I had agreed to come out and watch my cousin that weekend, I didn't have work or anything better to do really, I always lived spur of the moment, so I thought it would be nice to play with my cousin instead of waiting for something to turn up. I got out there shortly after my aunt got home from picking my cousin up from school, and we had a nice evening, and that was when I heard the Santa question. I kept my mouth shut and just waited while it all played out, and things went on from there. The next day, my aunt had work, so it was just me and my cousin.
She was pretty timid most of the day, kept coming up, opening her mouth, then walking away. Not normal for any kid really, but after a while, we were playing some fighting game on the PS2, she finally got up her courage to ask me.
"Do you really not believe in god?"
What a question to come from the mouth of a babe! So naturally I asked where she had heard this. Not a topic I wanted to broach with someone so young, and I really didn't think my very religious aunt would appreciate any "temptation into sin". Quite honestly, I liked the extra money. She had said she heard her mom and my grandma talking about it on the phone. Well I wasn't going to lie to the child, so I said "no, I don't believe in any god or higher being. Sorry."
I kind of expected a million and one questions about how I could be certain, but the next words out of her mouth floored me.
"Don't tell my mom, but I was wondering that if Santa's not real, then how can God be real?
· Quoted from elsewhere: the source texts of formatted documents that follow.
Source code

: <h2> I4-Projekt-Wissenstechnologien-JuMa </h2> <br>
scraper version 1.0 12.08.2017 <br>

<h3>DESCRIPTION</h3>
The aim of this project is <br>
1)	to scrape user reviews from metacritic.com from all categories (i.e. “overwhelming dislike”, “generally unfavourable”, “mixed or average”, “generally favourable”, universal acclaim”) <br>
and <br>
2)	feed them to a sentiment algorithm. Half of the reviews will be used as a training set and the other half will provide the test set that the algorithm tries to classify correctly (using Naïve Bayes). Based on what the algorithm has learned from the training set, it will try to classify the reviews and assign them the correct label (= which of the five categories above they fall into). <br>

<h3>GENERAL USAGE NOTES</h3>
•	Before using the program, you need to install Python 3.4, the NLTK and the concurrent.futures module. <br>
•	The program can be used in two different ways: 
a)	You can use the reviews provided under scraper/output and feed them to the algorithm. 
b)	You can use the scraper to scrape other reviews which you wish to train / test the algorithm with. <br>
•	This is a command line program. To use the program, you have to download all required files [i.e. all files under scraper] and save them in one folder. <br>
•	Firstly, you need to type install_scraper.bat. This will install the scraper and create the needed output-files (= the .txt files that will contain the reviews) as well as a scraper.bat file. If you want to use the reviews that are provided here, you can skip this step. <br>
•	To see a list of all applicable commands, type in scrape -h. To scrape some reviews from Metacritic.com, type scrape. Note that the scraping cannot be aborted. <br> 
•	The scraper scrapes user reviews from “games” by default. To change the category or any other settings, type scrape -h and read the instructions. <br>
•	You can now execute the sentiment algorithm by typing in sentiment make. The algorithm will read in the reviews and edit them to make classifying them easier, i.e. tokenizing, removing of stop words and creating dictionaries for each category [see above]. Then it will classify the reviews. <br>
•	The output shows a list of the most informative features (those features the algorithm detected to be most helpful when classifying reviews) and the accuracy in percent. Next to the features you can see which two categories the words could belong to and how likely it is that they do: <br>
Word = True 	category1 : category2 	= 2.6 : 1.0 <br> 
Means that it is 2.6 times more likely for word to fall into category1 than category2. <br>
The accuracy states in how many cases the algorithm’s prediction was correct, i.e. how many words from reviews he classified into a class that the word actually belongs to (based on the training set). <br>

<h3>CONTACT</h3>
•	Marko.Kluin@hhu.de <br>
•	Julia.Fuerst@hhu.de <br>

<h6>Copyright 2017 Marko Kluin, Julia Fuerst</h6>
They were always the same to me."
Six years old, and a far more deep thought than I had heard come from anyone my own age, and at the time I hung out with very philosophical people. But how was I to broach this. It wasn't like a neighbors kid where I could say "go ask your mommy or daddy". This was my own cousin, and she came to me because she knew her mom would say the same thing she said about Santa being real and to not question it. But I wasn't going to say "because there isn't. He cannot be proven to exist." She was 6 years old and my own family. If I went about this wrong, I could cause a major family fight, which is never good.
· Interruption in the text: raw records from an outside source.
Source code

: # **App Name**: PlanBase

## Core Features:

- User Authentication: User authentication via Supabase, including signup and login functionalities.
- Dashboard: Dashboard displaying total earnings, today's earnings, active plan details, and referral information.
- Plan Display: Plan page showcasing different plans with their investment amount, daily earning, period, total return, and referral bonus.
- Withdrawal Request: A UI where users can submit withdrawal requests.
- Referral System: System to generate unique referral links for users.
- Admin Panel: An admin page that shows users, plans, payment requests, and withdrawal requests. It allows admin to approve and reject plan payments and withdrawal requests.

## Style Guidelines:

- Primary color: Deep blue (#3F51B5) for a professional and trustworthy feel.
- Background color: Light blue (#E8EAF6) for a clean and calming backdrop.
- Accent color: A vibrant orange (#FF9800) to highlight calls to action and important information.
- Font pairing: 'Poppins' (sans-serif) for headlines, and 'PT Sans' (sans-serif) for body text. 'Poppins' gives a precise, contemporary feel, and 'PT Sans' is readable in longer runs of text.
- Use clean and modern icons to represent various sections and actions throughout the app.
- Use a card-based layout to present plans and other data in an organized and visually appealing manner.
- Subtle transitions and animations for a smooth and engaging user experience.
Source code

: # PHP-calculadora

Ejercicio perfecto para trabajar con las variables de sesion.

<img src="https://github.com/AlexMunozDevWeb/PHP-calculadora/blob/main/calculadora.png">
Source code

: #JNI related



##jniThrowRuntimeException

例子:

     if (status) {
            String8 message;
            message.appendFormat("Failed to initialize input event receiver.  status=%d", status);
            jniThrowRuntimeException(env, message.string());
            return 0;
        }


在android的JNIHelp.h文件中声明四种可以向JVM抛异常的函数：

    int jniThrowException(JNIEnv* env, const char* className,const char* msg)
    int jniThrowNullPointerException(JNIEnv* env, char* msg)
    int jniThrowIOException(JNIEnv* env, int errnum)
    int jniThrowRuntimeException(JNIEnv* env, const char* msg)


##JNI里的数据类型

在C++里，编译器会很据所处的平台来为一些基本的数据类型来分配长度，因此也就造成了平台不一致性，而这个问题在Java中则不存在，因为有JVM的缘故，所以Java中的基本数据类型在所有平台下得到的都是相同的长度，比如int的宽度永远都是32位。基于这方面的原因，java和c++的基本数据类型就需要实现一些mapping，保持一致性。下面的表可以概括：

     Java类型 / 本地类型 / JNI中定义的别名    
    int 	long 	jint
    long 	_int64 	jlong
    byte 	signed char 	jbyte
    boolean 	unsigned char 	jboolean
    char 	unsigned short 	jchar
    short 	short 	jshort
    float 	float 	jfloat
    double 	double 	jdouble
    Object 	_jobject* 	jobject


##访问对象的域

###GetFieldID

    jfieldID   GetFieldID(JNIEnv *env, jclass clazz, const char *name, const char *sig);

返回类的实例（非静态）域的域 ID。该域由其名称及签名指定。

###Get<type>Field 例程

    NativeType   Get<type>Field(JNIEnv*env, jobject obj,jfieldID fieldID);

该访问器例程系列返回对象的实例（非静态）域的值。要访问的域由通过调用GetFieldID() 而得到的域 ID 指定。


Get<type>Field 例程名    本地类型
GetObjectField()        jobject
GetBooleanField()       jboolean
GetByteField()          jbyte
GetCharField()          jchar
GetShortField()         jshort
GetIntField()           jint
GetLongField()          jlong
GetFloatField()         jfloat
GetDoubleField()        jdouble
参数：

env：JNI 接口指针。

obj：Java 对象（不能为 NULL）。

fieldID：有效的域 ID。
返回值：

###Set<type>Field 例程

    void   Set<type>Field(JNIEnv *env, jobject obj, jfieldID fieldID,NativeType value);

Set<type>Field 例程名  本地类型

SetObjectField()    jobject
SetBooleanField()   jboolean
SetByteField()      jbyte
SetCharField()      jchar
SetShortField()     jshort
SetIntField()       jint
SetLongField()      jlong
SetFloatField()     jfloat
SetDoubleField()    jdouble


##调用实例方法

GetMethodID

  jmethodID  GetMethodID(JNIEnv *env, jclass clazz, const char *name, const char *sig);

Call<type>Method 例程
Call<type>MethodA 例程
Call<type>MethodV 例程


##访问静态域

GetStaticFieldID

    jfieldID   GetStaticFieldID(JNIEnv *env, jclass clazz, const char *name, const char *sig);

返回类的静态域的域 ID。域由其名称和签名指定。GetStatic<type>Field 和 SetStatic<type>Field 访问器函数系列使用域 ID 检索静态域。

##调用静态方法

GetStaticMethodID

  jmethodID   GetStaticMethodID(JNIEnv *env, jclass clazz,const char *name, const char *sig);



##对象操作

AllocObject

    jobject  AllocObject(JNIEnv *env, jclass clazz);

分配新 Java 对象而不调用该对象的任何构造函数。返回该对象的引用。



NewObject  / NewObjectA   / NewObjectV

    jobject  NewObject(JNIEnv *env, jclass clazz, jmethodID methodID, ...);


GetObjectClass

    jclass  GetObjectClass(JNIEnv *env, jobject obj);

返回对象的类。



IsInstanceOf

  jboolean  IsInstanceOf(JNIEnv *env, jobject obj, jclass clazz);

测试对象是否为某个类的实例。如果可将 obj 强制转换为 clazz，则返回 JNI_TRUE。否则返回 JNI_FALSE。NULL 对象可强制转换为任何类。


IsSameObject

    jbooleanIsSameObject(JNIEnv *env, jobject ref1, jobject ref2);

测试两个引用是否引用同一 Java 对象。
So I simply said "That is for you to figure out for yourself. No one can tell you what to believe, because every night, you are the only one who can know in your own heart what is right for you."
She was happy with that, I was happy with that, and now, she just turned 14 years old and I have no idea what her religious stand point is. I don't really care to ask her because that is her business.
But that weekend, that is when I knew the type of mother I wanted to be. I witness my cousin, who had a very close relationship with her mother, find a question she was afraid to ask her mother (and at that age, that is hard pressed to do), then I saw my own mother, who was so accepting of my choices. My mother raised me with all the options and resources to make a sound decision on my own, and then accepted that decision when it was made, even though I never once went to her for any of my questions.
Now I have a 4 year old child, I do not tell her what to believe or who to believe. Right now she looks out the window every night waiting for Peter Pan to whisk her off to Neverland where she can play with Tinkerbell. She asked me once if Tinkerbell was real, my only answer was "What do you think?" I am not going to tell her what to or not to believe. It's not my place, even if she is my child. I will be here with any answer I can give her, and I am willing to take her anywhere she wants to go to get the answers she wants. If she grows up to be a theist, then I will show her love still, because I want to raise her to love people for who they are, not who they believe in. I want to be the mother that was there when needed.